:: Instructions to follow ::
Among the entries that follow, some lines contain the word "Gamma". Show all of them.

:: Input ::
********************

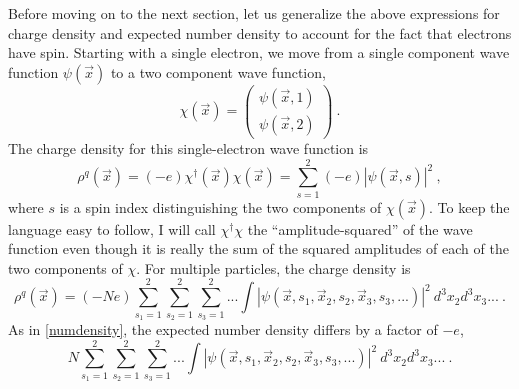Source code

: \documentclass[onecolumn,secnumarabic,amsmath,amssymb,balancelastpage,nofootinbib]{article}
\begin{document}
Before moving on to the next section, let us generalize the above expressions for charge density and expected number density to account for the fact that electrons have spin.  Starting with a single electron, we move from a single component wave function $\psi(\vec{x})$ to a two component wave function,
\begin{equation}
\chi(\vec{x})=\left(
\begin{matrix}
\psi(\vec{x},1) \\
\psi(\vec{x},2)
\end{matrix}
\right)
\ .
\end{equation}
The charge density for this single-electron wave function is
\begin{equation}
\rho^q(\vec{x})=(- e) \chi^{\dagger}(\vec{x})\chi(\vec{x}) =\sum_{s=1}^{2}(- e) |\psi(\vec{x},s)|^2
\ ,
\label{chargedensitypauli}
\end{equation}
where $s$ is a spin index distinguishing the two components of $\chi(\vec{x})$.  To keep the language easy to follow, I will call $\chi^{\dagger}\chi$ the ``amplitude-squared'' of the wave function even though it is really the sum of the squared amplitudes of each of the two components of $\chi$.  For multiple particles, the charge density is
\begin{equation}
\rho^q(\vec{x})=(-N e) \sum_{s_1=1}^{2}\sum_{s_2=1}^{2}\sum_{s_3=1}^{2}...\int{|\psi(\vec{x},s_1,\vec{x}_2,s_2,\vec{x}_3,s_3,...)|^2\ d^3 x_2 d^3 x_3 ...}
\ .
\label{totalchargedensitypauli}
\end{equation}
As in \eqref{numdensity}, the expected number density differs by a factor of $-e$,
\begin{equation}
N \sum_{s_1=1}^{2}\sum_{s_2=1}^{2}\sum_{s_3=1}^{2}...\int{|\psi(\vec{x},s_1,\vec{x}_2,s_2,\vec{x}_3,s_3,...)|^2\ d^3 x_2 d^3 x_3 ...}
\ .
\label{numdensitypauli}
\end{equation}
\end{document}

********************

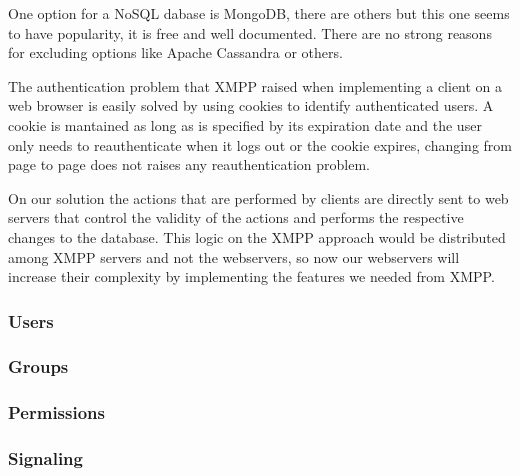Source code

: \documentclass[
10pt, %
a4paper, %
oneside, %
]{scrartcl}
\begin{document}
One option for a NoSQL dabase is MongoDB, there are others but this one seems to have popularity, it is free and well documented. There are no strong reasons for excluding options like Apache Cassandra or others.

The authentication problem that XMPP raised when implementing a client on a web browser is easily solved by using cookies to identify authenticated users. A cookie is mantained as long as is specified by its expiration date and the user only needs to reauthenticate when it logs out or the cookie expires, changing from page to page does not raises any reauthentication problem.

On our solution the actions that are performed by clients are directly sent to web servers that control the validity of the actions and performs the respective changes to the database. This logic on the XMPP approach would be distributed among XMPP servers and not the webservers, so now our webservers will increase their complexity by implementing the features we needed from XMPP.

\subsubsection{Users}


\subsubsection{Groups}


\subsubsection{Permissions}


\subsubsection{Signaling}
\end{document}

********************

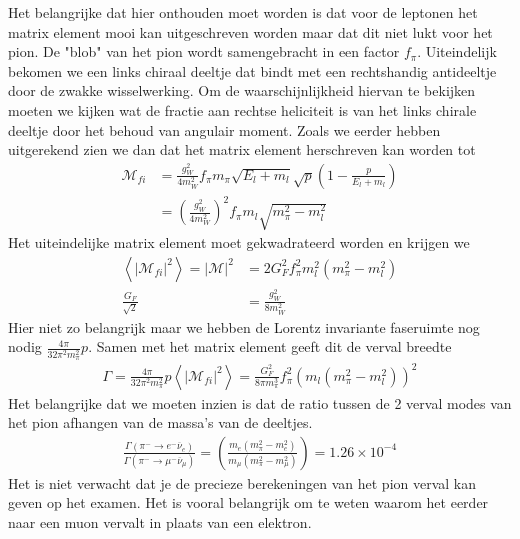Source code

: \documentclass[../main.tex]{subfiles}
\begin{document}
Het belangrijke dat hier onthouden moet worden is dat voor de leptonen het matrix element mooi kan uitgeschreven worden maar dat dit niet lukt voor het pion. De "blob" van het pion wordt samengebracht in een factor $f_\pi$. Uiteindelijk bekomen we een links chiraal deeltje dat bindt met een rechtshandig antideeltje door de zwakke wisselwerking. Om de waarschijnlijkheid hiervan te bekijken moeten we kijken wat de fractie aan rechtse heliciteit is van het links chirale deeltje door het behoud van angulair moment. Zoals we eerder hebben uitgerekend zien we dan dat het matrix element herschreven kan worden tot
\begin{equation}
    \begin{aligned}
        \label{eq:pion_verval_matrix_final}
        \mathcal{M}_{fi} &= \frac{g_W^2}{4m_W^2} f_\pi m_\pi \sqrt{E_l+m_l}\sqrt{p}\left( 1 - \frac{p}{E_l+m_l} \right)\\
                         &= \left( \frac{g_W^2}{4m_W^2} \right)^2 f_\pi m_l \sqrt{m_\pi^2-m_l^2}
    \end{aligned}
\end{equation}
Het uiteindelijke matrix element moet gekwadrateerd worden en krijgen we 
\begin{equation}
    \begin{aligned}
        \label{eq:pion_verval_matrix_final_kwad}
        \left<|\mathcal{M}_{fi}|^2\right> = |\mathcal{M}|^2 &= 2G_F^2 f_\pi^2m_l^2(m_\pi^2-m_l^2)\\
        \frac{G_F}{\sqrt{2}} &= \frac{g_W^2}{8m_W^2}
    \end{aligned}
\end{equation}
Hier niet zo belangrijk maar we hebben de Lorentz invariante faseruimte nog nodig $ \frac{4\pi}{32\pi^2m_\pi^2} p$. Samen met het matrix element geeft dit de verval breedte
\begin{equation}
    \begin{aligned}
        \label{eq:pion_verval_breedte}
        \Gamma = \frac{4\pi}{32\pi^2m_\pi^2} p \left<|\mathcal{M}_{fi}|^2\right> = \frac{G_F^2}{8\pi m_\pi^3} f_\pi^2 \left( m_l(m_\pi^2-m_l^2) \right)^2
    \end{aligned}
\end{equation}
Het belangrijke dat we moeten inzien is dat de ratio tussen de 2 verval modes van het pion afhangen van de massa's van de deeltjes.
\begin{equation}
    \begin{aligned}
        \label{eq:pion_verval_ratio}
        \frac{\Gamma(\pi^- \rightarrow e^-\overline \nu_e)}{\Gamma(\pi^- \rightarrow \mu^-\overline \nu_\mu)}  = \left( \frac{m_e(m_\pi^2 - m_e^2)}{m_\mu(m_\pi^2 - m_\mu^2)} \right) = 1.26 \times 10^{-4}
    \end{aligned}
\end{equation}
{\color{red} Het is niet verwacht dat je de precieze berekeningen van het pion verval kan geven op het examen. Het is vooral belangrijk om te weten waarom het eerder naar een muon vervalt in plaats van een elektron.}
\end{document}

********************

:: Answer space ::
        \Gamma = \frac{4\pi}{32\pi^2m_\pi^2} p \left<|\mathcal{M}_{fi}|^2\right> = \frac{G_F^2}{8\pi m_\pi^3} f_\pi^2 \left( m_l(m_\pi^2-m_l^2) \right)^2
        \frac{\Gamma(\pi^- \rightarrow e^-\overline \nu_e)}{\Gamma(\pi^- \rightarrow \mu^-\overline \nu_\mu)}  = \left( \frac{m_e(m_\pi^2 - m_e^2)}{m_\mu(m_\pi^2 - m_\mu^2)} \right) = 1.26 \times 10^{-4}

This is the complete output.